Ainda na escola, meus pais me perguntaram se eu gostaria de fazer intercâmbio. Era um caminho meio natural na minha casa, meus irmãos haviam feito e tinha chegado a minha vez. Apesar de todo Aquário que meu mapa astral traz, eu ainda era uma jovem bastante medrosa e agarrada na barra da saia da mãe. Tive medo e disse que não queria ir. A vida seguiu, e os acontecimentos foram apontando para a mesma direção. Depois de anos lutando na Justiça, minha mãe finalmente conseguiu a sua cidadania francesa. De forma automática, os filhos também. Foi dia de festa bleu, blanc et rouge na minha casa. Pouco tempo depois, meus pais conseguiram o seu sonhado cantinho no coração da cidade. E eis que me perguntei: não seria agora a oportunidade certa de fazer aquele intercâmbio?

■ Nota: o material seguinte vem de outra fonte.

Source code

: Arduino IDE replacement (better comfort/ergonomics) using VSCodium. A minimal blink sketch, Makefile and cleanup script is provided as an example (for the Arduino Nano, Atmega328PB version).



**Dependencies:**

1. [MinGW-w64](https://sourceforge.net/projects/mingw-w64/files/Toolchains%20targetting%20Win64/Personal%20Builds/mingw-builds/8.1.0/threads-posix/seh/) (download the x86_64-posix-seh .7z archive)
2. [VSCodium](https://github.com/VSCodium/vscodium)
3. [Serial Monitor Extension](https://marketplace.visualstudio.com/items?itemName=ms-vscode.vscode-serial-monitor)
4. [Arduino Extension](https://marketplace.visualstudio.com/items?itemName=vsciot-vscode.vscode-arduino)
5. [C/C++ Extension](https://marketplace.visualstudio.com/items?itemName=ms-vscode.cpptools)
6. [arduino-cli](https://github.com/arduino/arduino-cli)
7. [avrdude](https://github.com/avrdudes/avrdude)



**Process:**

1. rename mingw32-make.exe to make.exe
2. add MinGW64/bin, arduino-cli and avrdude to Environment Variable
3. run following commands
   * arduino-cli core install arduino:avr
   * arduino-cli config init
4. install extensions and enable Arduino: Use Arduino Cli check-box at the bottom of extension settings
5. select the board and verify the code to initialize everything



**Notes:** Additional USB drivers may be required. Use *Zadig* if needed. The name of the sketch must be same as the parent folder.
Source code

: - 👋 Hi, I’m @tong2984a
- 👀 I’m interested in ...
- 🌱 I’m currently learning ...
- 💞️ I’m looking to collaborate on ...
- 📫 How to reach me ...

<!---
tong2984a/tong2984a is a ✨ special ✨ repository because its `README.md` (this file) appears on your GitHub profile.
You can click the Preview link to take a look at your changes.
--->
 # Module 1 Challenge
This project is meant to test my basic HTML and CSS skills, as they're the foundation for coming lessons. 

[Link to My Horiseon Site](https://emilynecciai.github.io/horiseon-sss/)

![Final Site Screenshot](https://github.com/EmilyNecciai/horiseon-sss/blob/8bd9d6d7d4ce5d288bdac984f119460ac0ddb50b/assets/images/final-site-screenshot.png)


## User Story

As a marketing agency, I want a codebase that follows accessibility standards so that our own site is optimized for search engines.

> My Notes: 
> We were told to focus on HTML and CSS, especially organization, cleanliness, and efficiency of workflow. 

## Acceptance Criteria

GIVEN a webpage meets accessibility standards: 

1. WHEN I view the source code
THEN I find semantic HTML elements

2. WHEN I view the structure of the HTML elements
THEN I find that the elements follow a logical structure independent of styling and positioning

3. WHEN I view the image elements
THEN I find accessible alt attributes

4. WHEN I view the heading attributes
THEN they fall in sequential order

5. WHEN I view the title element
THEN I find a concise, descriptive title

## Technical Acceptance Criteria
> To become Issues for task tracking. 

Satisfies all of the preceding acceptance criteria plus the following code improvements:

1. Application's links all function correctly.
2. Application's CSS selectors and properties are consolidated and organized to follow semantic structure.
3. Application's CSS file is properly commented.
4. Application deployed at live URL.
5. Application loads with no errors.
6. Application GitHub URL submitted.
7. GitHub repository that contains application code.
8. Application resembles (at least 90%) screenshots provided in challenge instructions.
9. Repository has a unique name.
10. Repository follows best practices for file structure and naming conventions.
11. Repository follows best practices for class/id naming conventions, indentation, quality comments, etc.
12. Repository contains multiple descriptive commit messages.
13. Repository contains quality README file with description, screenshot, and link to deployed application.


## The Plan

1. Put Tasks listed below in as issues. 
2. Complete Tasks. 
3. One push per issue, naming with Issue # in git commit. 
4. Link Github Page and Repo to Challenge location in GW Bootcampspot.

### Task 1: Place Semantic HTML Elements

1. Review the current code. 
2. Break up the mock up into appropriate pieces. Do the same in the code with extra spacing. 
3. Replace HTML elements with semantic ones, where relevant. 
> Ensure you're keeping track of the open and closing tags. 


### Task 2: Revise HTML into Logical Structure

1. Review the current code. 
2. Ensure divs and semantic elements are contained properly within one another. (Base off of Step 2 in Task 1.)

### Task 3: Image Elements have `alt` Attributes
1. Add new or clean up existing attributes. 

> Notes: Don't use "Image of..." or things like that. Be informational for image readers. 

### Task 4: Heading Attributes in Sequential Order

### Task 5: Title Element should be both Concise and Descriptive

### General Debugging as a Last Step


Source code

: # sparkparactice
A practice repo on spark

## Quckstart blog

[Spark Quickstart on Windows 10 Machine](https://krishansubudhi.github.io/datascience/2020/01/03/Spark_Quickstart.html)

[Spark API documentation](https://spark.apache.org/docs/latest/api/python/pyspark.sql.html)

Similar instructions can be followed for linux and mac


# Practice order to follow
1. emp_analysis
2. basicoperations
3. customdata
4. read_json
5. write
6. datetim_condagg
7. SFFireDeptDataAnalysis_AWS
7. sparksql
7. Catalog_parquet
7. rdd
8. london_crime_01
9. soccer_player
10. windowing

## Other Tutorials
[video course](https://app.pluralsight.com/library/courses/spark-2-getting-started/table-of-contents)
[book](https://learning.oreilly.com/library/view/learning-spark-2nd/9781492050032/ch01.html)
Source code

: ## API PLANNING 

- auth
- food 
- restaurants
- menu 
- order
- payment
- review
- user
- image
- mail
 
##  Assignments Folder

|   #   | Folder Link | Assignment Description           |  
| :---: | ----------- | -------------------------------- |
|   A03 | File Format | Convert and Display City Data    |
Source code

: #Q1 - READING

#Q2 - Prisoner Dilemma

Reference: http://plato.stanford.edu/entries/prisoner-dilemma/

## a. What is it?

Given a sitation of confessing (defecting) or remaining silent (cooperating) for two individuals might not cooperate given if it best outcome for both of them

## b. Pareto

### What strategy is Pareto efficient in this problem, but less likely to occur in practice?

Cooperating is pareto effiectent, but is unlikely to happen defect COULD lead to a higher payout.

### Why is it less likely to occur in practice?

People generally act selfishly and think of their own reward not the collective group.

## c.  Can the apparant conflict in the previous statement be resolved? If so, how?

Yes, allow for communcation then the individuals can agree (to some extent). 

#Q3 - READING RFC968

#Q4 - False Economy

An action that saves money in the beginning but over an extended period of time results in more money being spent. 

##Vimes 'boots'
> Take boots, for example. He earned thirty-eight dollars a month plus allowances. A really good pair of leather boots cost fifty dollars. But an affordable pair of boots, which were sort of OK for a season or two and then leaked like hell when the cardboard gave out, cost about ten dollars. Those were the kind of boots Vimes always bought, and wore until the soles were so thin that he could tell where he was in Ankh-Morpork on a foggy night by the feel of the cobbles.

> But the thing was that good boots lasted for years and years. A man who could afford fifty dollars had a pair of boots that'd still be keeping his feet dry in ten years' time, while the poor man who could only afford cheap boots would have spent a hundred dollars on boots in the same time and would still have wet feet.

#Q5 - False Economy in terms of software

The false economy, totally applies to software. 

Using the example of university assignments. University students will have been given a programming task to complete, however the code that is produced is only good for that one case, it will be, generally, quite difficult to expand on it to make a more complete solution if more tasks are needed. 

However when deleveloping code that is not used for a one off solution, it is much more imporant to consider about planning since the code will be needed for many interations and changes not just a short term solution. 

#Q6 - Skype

E assim resolvi trancar a faculdade e ir morar em Paris por um semestre, onde estudaria francês. Minha mãe estava comigo quando cruzei o portão da Sorbonne para pegar a papelada do meu curso de línguas e civilização francesa. Logo no primeiro contato com a secretária, chamei ela de “tu” e tomei um fora daqueles bem franceses ao ser cortada e corrigida: “c’est vous!”. OK, estava claro que aquelas aulas de francês cairiam bem.
Foram 5 meses vivendo uma vida de local e não há melhor jeito de conhecer uma cidade. Você passa a criar a sua rotina, tem seu trajeto ideal para chegar na aula, o seu sanduíche favorito antes de entrar em sala, o “seu” programa na televisão, o cinema do bairro onde você já conhece o caixa, e aquele “salut” familiar para a dona da padaria (por mais mal-humorada que ela sempre estivesse). Foi uma experiência única. Foi inesquecível. Se eu já era apaixonada por Paris, pronto, estava decretado que evoluímos para um relacionamento sério.
Depois do curso, tive o privilégio de voltar para Paris algumas vezes. Seja na companhia dos meus pais, sozinha ou com as amigas, continuei a minha investigação, a minha imersão na “minha Paris”. Então foi um pouco natural que um bom tempo depois, casada, com dois filhos e em um momento de intensa busca por reconexão, Paris voltasse com força total à minha mente. Eu sonhava em viver novamente um momento comigo mesma, nessa fase da vida em que parecemos cuidar mais dos outros do que de si mesmos. Com muitos planos de uma nova empreitada profissional – mas sem spoiler nesse momento! – uma breve temporada em Paris parecia o ideal. Meu marido generosamente e amorosamente segurou as pontas e pude viver novamente esse sonho.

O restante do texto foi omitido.